Perfect storm in the Dutch economy
A perfect storm is bearing down on the Dutch economy. On Tuesday the Netherlands bureau for economic policy analysis CPB published an unprecedently bleak scenario for 2009 and 2010. The predicted economic shrinkage of 3.5 percent promises to be the greatest drop since 1931, on the eve of what became a lost decade. The recession at the beginning of the 1980s is no longer the reference point, nor that in 1974 and 1975. The comparison with the crisis in the 1930s is getting more real.
There is one ray of light in the darkness: our experience with the Great Depression. Many policy mistakes that needlessly deepened and prolonged the recession can now be avoided. The fiscal policy was much too restrictive at the beginning of the 1930s. We've already avoided that trap: central banks have greatly lowered interest rates. In the United States the interest rate is practically zero.
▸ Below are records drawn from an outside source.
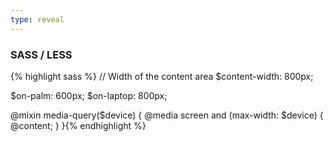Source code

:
 ```yaml
---
type: reveal
---
```


### SASS / LESS

{% highlight sass %}
// Width of the content area
$content-width:    800px;

$on-palm:          600px;
$on-laptop:        800px;

@mixin media-query($device) {
    @media screen and (max-width: $device) {
        @content;
    }
}{% endhighlight %}
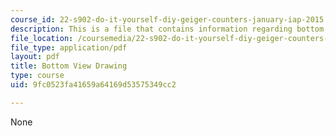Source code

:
 ```yaml
---
course_id: 22-s902-do-it-yourself-diy-geiger-counters-january-iap-2015
description: This is a file that contains information regarding bottom view drawing.
file_location: /coursemedia/22-s902-do-it-yourself-diy-geiger-counters-january-iap-2015/9fc0523fa41659a64169d53575349cc2_MIT22_S902IAP15_casebtm.pdf
file_type: application/pdf
layout: pdf
title: Bottom View Drawing
type: course
uid: 9fc0523fa41659a64169d53575349cc2

---
```

None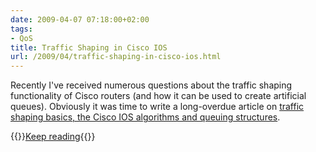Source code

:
 ```yaml
---
date: 2009-04-07 07:18:00+02:00
tags:
- QoS
title: Traffic Shaping in Cisco IOS
url: /2009/04/traffic-shaping-in-cisco-ios.html
---
```

Recently I've received numerous questions about the traffic shaping functionality of Cisco routers (and how it can be used to create artificial queues). Obviously it was time to write a long-overdue article on [traffic shaping basics, the Cisco IOS algorithms and queuing structures](https://www.ipspace.net/kb/tag/QoS/Traffic_Shaping.html).

{{<jump>}}[Keep reading](https://www.ipspace.net/kb/tag/QoS/Traffic_Shaping.html){{</jump>}}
Banks were basically left to their fate in those days, while today stronger action is being taken in that respect, even if it's not very coordinated. The credit facilities for citizens and companies must keep going. The severely affected banks need support.
Budget discipline was initially maintained in the 1930s, regardless of the cost. But the lessons that the economist John Maynard Keynes drew from that time can now be applied in practice. This is not a time for budgetary quibbling. In crises like this one, the government's budget deficit is allowed to rise. Frugality will only make the downturn worse. CPB director Coen Teulings called it unthinkable that the predicted budget deficit of 5.5 percent in 2010 can be returned to levels of 2 or 3 percent, which is considered acceptable by the Dutch and European norms, respectively. That is a message that the cabinet and parliament can take to heart.
Dutch policy cannot operate alone. Not only because international cooperation and coordination form the one answer to this worldwide crisis. The Netherlands is too small and too open to conduct a national policy effectively without considering conditions in the rest of the world. With foreign trade making up three-quarters of the gross domestic product, our country is a plaything of the international economic climate – as today's prognoses make clear.
Pull out all the stops then, but the means are not unlimited. Full support of the banks can exceed the state's wealth. The Dutch state can pay for a much too big demand for additional funding on the international capital market by raising the interest rate in the long term.
We thus need a strategy that balances means and ends and that is linked with the international playing field in which the Netherlands operates. It has been a long time since the government was faced with an emergency like this. Time is running out for an integral, comprehensive and powerful plan.